Facebook has great potential as a tool to mobilize social networks. However, as activists in Egypt have recently discovered, it also has potential pitfalls. Some of the most promising examples of use of social networking sites have included organization of offline protests in Colombia against the FARC, generation of international support for monk-led protests in Burma, and organization of student protests in Venezuela against a Constitutional referendum that would have extended Chavez’s ability to compete in elections indefinitely. The US Presidential campaigns have also recognized the potential of social networking sites, including the Ron Paul campaign, which used Facebook as their primary online platform for organization and mobilization of supporters.

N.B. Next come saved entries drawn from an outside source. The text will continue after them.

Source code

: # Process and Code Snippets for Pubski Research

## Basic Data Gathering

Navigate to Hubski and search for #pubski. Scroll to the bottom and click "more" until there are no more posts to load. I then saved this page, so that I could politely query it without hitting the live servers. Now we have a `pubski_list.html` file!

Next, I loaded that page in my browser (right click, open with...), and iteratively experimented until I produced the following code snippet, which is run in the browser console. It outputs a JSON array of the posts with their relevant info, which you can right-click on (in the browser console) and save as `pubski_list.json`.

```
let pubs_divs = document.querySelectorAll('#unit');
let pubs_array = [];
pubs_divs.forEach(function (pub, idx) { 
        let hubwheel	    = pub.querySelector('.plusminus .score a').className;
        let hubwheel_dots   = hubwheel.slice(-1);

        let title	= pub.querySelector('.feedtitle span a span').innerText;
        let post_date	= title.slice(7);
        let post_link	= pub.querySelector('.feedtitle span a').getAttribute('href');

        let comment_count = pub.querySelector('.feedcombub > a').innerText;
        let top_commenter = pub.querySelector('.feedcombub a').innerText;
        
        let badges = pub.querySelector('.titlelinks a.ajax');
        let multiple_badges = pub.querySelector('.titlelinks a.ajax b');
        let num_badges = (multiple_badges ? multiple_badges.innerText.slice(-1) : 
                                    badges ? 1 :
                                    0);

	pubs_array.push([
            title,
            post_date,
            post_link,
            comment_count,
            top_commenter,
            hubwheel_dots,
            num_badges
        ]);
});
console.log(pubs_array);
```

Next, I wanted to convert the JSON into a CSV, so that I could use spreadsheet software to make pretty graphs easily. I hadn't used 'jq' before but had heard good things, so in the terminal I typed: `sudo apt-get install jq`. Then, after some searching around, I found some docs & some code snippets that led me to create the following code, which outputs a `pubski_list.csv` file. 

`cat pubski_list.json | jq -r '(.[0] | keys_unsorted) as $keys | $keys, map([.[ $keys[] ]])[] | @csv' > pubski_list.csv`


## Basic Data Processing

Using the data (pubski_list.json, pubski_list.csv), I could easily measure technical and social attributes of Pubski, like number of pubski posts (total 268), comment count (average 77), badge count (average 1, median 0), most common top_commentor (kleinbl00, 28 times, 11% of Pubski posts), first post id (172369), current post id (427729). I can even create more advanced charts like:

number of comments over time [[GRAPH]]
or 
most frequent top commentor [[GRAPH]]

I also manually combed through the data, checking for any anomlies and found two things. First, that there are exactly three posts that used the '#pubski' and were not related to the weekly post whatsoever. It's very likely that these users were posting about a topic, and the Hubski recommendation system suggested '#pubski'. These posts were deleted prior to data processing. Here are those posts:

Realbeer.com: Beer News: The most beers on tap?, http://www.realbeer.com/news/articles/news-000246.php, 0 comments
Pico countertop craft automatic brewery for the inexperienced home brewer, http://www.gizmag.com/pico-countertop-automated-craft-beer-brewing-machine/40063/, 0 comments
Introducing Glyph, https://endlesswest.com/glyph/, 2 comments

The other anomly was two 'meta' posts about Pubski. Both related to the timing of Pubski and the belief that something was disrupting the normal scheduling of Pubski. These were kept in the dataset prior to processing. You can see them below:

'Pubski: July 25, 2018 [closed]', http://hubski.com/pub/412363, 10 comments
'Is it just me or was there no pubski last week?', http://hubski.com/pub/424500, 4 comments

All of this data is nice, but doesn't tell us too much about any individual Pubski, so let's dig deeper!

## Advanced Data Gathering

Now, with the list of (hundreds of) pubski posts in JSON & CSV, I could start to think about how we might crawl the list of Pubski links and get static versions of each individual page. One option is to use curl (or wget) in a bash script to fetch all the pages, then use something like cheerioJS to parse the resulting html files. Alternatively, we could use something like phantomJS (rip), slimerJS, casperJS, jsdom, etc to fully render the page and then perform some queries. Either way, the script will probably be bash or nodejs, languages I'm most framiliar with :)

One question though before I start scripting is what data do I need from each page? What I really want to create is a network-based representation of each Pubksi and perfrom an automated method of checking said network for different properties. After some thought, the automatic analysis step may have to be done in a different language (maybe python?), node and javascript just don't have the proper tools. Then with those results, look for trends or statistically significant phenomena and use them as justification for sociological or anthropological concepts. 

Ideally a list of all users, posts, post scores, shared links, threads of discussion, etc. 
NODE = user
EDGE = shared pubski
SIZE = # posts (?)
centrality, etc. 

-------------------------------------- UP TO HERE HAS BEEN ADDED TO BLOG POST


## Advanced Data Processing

However, authoritarian governments are increasingly taking notice and reacting to the use of social network sites for mobilization. The Washington Post reports on one digital activist’s attempts to use the Internet to mobilize protesters in Egypt. According to the Post, 74,000 members have joined a group created by Ahmed Maher and Israa Abdel Fattah since March. However, recent attempts to get protesters on the streets on Mubarak’s 80th birthday resulted in interest by only 15 of the 74,000 (in contrast to earlier successes). He has run into the same problem as other activists when trying to send mass emails to members since Facebook thinks they are spammers. There are also concerns about infiltration by the State into the social networking groups. In the end, the security services resorted to old fashioned intimidation when they detained, interrogated and beat Maher for his efforts–demanding passwords for access to the group when they aren’t even required. The best option for these activists may be to understand and be able to use a number of online tools, including cellphones and SMS, to stay a step ahead of the governments they are trying to peacefully protest against, and to always have backup communication systems in place.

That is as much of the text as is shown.